WALL·E's life changes when a rocket ship lands and releases a super high tech robot named EVE, and it's love at first sight. The chemistry between these two droids is perfection, and most of it is done through visuals instead of dialogue and it works phenomenally. WALL·E is also such an emotive character for a robot. You can see what he's thinking and how he feels all the time.
One of my ex-girlfriends said they hated WALL·E because robots can't feel emotions like love. That was the first sign of where that relationship was going.
EVE's mission is to find plant life, which WALL·E just found like yesterday. EVE collects the plant and is sent back to space but WALL·E isn't ready to give up.
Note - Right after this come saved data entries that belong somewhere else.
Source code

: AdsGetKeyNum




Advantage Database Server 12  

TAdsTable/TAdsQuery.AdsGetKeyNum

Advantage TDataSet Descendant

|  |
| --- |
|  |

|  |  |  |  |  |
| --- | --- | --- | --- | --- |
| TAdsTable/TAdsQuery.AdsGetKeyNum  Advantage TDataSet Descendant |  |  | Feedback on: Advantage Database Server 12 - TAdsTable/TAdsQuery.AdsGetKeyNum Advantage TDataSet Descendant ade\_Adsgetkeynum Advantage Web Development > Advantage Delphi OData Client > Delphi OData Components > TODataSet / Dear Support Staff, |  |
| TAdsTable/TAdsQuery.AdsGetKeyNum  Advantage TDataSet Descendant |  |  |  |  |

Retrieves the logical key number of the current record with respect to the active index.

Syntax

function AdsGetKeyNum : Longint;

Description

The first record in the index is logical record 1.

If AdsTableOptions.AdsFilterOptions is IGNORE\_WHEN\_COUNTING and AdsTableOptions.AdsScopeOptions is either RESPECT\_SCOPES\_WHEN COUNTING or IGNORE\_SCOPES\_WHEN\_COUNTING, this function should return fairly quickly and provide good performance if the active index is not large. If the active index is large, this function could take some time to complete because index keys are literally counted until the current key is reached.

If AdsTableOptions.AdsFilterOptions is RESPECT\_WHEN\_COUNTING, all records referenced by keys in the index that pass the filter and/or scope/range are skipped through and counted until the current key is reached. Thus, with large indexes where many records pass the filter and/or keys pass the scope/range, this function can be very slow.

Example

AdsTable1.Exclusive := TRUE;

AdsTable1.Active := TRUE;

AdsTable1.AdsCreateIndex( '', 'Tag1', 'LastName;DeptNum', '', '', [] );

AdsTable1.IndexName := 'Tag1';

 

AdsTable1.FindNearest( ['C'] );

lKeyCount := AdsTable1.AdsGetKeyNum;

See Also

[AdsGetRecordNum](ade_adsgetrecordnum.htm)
He sneaks along on the journey. Then we meet the fat humans and the other robots and M-O and "suspense, mystery, drama, romance!" Meanwhile WALL·E unknowingly spreads his love to all the passengers of the Axiom. He helps couples meet, starts a revolution, and inspires change and the quest to return to Earth.
WALL·E is a film I hold dear to my heart, because WALL·E also inspired me. As a kid I didn't really analyze the plot of movies. I just wanted entertaining visuals. Since WALL·E's storytelling was almost completely visual (at least for the romance), it basically forced my juvenile self to focus on the plot. I was invested in this world to a point that I had never experienced before. This was the first movie I cried to. The despair I felt at that particular point of the ending (you know what I'm talking about) was something a movie had never made me feel before, and I wanted more.
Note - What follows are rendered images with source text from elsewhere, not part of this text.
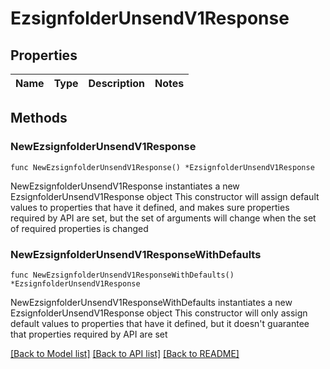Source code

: # EzsignfolderUnsendV1Response

## Properties

Name | Type | Description | Notes
------------ | ------------- | ------------- | -------------

## Methods

### NewEzsignfolderUnsendV1Response

`func NewEzsignfolderUnsendV1Response() *EzsignfolderUnsendV1Response`

NewEzsignfolderUnsendV1Response instantiates a new EzsignfolderUnsendV1Response object
This constructor will assign default values to properties that have it defined,
and makes sure properties required by API are set, but the set of arguments
will change when the set of required properties is changed

### NewEzsignfolderUnsendV1ResponseWithDefaults

`func NewEzsignfolderUnsendV1ResponseWithDefaults() *EzsignfolderUnsendV1Response`

NewEzsignfolderUnsendV1ResponseWithDefaults instantiates a new EzsignfolderUnsendV1Response object
This constructor will only assign default values to properties that have it defined,
but it doesn't guarantee that properties required by API are set


[[Back to Model list]](../README.md#documentation-for-models) [[Back to API list]](../README.md#documentation-for-api-endpoints) [[Back to README]](../README.md)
These elements are what make a great film for me. A film that can make you laugh hard, but also make you cry a river. A film that knows that it can be as fast paced as it wants, but when it wants to get sad that it needs to take a breath to really let it sink in. Interesting visuals and a beautiful imagination.
If you have or haven't seen this movie, no matter what, I recommend seeing it again. It's a Pixar classic and is always a superb rewatch.
Happy 2-years of Letterboxd me. May I keep on going strong. I guess I'll, like, sign off or something cuz... y'know this is like a personally important review. Let's do it:
...That felt kinda weird. Don't think I'll do the sign-off again.